Source: Financial Times
A high-level US negotiating team will arrive in Beijing later this week to talk about trade and technology wars. These discussions are not really about trade. America has been running trade deficits for forty years, long before China even became a major trading nation. As many experts have noted, America’s trade deficits are driven largely by its low savings rates and this has little to do with China. The team’s reported request for China to cut its bilateral deficit with the US by $100bn is illogical conceptually and in its practicality.
This economic war is more about protecting America’s technological edge. The White House’s latest round of trade sanctions draws on Section 301 of the 1974 Trade Act to cite China for Intellectual Property Rights (IPR) violations and unfair investment practices. IPR theft is not the issue. To the extent it exists, it should and is being addressed.

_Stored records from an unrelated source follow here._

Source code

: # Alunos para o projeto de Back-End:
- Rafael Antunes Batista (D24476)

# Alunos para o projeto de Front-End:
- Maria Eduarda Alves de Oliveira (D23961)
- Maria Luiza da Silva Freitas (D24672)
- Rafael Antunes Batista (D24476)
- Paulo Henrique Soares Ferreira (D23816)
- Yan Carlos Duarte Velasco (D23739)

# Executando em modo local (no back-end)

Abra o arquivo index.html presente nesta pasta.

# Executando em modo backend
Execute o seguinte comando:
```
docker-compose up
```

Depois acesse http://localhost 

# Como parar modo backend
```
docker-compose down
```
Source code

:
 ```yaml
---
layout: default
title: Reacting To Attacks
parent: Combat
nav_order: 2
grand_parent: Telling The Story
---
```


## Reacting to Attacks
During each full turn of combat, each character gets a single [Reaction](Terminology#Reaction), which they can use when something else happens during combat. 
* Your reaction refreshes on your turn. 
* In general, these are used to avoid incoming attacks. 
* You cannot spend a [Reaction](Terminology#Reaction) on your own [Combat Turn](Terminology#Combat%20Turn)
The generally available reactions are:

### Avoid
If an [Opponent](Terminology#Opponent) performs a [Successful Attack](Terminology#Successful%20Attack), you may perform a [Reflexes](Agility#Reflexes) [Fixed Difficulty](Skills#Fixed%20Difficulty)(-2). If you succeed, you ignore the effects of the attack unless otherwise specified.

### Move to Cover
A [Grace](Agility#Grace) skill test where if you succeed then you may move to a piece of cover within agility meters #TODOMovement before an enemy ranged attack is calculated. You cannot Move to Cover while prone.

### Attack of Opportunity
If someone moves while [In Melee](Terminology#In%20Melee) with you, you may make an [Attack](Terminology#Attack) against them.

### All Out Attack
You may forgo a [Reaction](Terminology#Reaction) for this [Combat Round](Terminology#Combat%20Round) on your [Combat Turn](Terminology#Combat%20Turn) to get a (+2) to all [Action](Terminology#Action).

The more serious concern is whether through its Made in China 2025 initiative and other industrial plans, China is unfairly subsidising strategic industries and violating World Trade Organization guidelines, in particular by “forcing” foreign companies to transfer their technology to China as a condition for accessing its domestic market.

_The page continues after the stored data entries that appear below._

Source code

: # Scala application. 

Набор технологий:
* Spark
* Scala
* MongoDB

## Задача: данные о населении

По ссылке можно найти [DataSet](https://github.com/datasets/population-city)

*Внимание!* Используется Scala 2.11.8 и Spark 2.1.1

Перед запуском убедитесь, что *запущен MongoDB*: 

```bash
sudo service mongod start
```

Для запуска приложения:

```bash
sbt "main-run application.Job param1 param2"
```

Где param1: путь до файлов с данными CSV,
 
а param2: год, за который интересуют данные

All countries have programmes to support strategic industries. The issue is more about forced transfers. China denies that this is official policy; documented examples of “forced” transfers are nearly impossible to find or any such intentions are unlikely to be put in writing.
The focus then turns to the process — whether it is “fair” to require foreign companies to form a joint venture with a Chinese partner as a condition to operate in selected activities. In general, transfer of technology between companies and nations is seen as desirable since the more widely that newer technologies are shared, the more rapidly countries grow. As long as IPR is protected, the international community sees this transfer as a desirable objective.

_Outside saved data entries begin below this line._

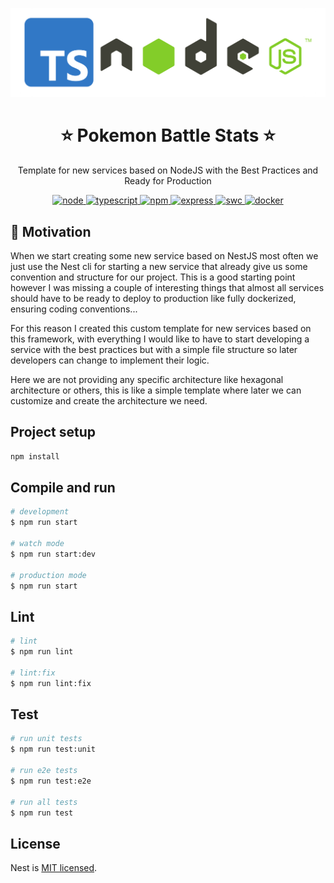 <p align="center">
  <a href="https://nodejs.org/en" target="blank">
    <img src="images/node.png" width="512" alt="Node Logo" />
  </a>
</p>

<h1 align="center">⭐ Pokemon Battle Stats ⭐</h1>

<p align="center">
  Template for new services based on NodeJS with the Best Practices and Ready for Production
</p>

<p align="center">
  <a href="https://nodejs.org/docs/latest-v20.x/api/index.html" target="_blank">
    <img src="https://img.shields.io/badge/node-20.x-green.svg" alt="node"/>
  </a>
  <a href="https://www.typescriptlang.org/" target="_blank">
    <img src="https://img.shields.io/badge/typescript-5.x-blue.svg" alt="typescript"/>
  </a>
  <a href="https://www.npmjs.com/" target="_blank">
    <img src="https://img.shields.io/badge/npm-10.x-red.svg" alt="npm"/>
  </a>
  <a href="https://expressjs.com/">
    <img src="https://img.shields.io/badge/Web_Framework-Express-black.svg" alt="express"/>
  </a>
  <a href="https://swc.rs/">
    <img src="https://img.shields.io/badge/Compiler-SWC_-orange.svg" alt="swc"/>
  </a>
  <a href="https://www.docker.com/">
    <img src="https://img.shields.io/badge/Dockerized 🐳_-blue.svg" alt="docker"/>
  </a>
</p>

## 👀 Motivation

When we start creating some new service based on NestJS most often we just use the Nest cli for starting a new service that already give us some convention and structure for our project. This is a good starting point however I was missing a couple of interesting things that almost all services should have to be ready to deploy to production like fully dockerized, ensuring coding conventions...

For this reason I created this custom template for new services based on this framework, with everything I would like to have to start developing a service with the best practices but with a simple file structure so later developers can change to implement their logic.

Here we are not providing any specific architecture like hexagonal architecture or others, this is like a simple template where later we can customize and create the architecture we need.

## Project setup

```bash
npm install
```

## Compile and run

```bash
# development
$ npm run start

# watch mode
$ npm run start:dev

# production mode
$ npm run start
```

## Lint

```bash
# lint
$ npm run lint

# lint:fix
$ npm run lint:fix
```

## Test

```bash
# run unit tests
$ npm run test:unit

# run e2e tests
$ npm run test:e2e

# run all tests
$ npm run test
```

## License

Nest is [MIT licensed](https://github.com/nestjs/nest/blob/master/LICENSE).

The WTO specifically notes that as part of the bargain to protect IPR, “developed country members are required to provide incentives for their companies to promote the transfer of technology to least-developed countries”. While the reference is to the poorest countries, the principle is seen as applying to all developing countries and regulations that are in conflict with this sense are often simply ignored.
What makes this seem unfair is that the Chinese company has an advantage in negotiating with foreign groups that may feel obliged to have a presence in China given its huge market. From China’s perspective, that access is seen as a benefit to be negotiated, since if one company is unwilling, there are likely to be others that are. There is logic, however, in arguing that China’s huge size gives it monopoly power in dealing with foreign groups and that this needs to be addressed.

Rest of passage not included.